En juin 1998, Suu Kyi, dont l’obstination est restée intacte malgré les années d’enfermement, donne deux mois aux généraux pour réunir le Parlement élu en 1990. L’appel reste sans suite. Pire, les militaires déclenchent une nouvelle vague d’arrestations contre les militants de la LND.

 

D’une assignation à l’autre

Suite à une tentative de voyage dans le nord du pays en septembre 2000, Aung San Suu Kyi se retrouve de nouveau assignée à résidence. Elle est libérée deux ans plus tard, le 6 mai 2002, après une négociation secrète entre les Nations unies et le pouvoir birman. Suu Kyi se veut alors optimiste et pense même qu’une « nouvelle ère [s’ouvre] pour le pays ». L’étau paraît se desserrer. Elle peut à nouveau mener campagne en dehors de Rangoon.

Mais, au mois de mai 2003, son cortège essuie l’assaut d’un groupe paramilitaire dans le village de Depayin. Plusieurs partisans de la LND sont tués. Soupçonnée d’être le commanditaire de l’attaque, la junte nie toute implication et prétend qu’il s’agit d’une embuscade tendue par des villageois exaspérés par l’attitude des groupes locaux de la LND.

Suite à cet incident, Aung San Suu Kyi subit sa troisième incarcération. Depuis, son assignation à résidence est sans cesse prorogée. Bien que son état de santé se soit dégradé au fil des années, la «Dame de Rangoon» n’entend cependant pas abandonner son combat. Ses paroles le prouvent : « A chaque respiration, mes enfants et mon mari (mort en 1999 sans qu’elle ait pu le revoir, ndlr) me manquent, mais la conviction que je fais ce qu’il faut est inébranlable ».
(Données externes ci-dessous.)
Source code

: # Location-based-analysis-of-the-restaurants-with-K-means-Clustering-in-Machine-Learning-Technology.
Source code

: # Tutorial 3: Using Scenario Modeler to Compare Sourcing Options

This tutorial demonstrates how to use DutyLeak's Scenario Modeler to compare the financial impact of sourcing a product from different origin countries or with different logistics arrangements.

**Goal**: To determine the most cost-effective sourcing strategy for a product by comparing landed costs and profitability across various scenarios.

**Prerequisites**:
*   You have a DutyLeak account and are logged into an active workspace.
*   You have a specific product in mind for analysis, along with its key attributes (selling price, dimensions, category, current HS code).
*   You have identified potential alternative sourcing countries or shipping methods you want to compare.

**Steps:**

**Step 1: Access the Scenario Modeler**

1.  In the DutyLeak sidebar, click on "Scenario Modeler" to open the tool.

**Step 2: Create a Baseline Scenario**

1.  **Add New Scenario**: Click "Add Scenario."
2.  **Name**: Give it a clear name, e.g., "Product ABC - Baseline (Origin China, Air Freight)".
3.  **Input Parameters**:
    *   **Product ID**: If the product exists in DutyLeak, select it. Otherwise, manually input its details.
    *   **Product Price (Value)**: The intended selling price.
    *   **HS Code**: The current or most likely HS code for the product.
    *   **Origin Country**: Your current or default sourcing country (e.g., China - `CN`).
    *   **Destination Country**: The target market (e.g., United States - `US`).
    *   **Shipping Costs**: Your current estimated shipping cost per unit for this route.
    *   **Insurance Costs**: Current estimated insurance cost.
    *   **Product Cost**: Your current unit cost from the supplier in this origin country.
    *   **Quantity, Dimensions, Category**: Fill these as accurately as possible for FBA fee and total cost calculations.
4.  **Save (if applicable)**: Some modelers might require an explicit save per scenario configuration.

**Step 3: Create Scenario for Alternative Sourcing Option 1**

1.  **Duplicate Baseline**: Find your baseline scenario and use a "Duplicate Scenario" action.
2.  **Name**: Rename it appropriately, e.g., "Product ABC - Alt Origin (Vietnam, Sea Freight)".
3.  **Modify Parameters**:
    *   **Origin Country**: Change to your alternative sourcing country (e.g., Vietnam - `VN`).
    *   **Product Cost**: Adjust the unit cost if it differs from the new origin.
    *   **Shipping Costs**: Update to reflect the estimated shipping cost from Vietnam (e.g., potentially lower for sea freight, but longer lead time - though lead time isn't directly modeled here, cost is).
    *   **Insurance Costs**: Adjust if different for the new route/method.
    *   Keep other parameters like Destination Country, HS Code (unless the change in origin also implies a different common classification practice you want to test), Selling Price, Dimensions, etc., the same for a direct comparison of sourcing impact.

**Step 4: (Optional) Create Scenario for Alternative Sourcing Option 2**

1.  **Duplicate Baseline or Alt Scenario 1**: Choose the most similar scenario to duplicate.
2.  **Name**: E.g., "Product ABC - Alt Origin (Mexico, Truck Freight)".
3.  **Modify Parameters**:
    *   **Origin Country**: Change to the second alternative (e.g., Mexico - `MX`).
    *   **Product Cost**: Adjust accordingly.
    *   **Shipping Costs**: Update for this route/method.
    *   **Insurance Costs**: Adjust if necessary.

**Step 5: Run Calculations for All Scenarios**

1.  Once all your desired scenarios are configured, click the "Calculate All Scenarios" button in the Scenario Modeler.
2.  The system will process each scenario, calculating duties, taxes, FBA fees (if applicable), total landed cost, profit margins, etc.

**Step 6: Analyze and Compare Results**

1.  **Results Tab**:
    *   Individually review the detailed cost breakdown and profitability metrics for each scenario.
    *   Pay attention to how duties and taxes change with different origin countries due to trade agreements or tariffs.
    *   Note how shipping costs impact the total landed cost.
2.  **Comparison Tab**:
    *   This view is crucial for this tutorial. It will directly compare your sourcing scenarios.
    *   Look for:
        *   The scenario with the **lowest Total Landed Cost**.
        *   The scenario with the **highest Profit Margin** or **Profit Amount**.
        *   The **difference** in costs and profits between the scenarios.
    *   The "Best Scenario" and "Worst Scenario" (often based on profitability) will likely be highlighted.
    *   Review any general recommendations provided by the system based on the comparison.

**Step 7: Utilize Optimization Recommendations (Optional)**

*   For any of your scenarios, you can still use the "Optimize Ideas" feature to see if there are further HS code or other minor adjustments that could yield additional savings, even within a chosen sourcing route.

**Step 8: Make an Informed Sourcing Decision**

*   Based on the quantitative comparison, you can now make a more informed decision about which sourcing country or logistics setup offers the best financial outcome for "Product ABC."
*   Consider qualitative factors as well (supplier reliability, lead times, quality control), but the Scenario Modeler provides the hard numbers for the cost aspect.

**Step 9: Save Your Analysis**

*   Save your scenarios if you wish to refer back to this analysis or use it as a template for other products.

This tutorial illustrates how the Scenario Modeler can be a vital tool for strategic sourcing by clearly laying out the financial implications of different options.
Son assignation à résidence qui expire le dimanche 27 mai 2007 est reconduite sans procès d’un an et l’est de nouveau en Mai 2008. Son état de santé est jugé inquiétant à partir de septembre 2008, date à partir de laquelle elle refusait la nourriture qui lui était apportée. La junte multiplie les prétextes afin de prolonger sa détention.

 

Vidéo : La libération d’Aung San Suu Kyi en 2010

 

 

La libération

Le 13 novembre 2010, aux alentours de midi (heure française), les barrières qui entourent la résidence d’Aung San Suu Kyi sont enlevées par la police. Dès le lendemain de sa libération, l’opposante birmane Aung San Suu Kyi a signé à Rangoun son retour sur la scène politique en tenant, au siège de la Ligue nationale pour la démocratie (LND), son premier discours en sept ans. La prix Nobel de la paix a lancé un appel à l’unité de l’opposition birmane face à la junte militaire au pouvoir. « Je veux travailler avec toutes les forces démocratiques », a-t-elle déclaré, acclamée par des milliers de partisans, tout en assurant n’avoir « aucune rancune à l’égard de ceux qui [l]’ont détenue ».
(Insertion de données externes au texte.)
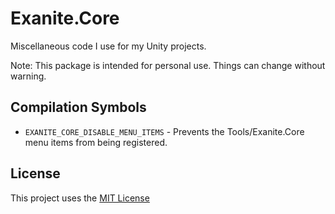 # Exanite.Core

Miscellaneous code I use for my Unity projects.

Note: This package is intended for personal use. Things can change without warning.

## Compilation Symbols

- `EXANITE_CORE_DISABLE_MENU_ITEMS` - Prevents the Tools/Exanite.Core menu items from being registered.

## License

This project uses the [MIT License](https://github.com/Exanite/Exanite.Core/blob/main/LICENSE.md)

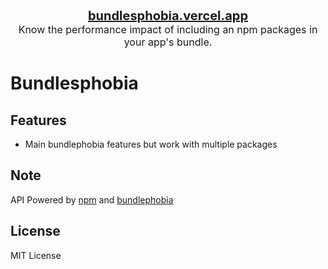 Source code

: <div style="display: flex; flex-direction: column; justify-content: center">
<a href="https://bundlesphobia.vercel.app" style="display: block; text-align: center; font-size: 1.25rem; font-weight: 700;">
  bundlesphobia.vercel.app
</a>
<span style="display: block; text-align: center; font-size: 1rem; font-weight: 400;">
Know the performance impact of including an npm packages in your app's bundle.
</span>
</div>

# Bundlesphobia

## Features

- Main bundlephobia features but work with multiple packages

## Note

API Powered by [npm](https://npmjs.com) and [bundlephobia](https://bundlephobia.com)

## License

MIT License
Sa libération est intervenue à un moment où elle ne représente plus de réel danger pour les militaires au pouvoir. Son parti, la LND, a boycotté les élections législatives du 7 novembre dernier et a été dissous. La junte, elle, revendique une écrasante victoire à ces élections (qualifiées de mascarade par la communauté internationale), privant ainsi Aung San Suu Kyi de toute possibilité de faire entendre sa voix. Si son avocat confirmé que sa libération était inconditionnelle, Aung San Suu Kyi n’est sans doute pas dupe : elle sait qu’elle peut retourner en prison au moindre faux pas, la junte ayant trouvé par le passé divers prétextes pour la priver de liberté. Consciente des attentes mais aussi des contraintes auxquelles elle doit faire face, elle a appelé hier ses partisans à la patience : « Je veux entendre la voix du peuple et, ensuite, nous déciderons de ce que nous voulons faire ».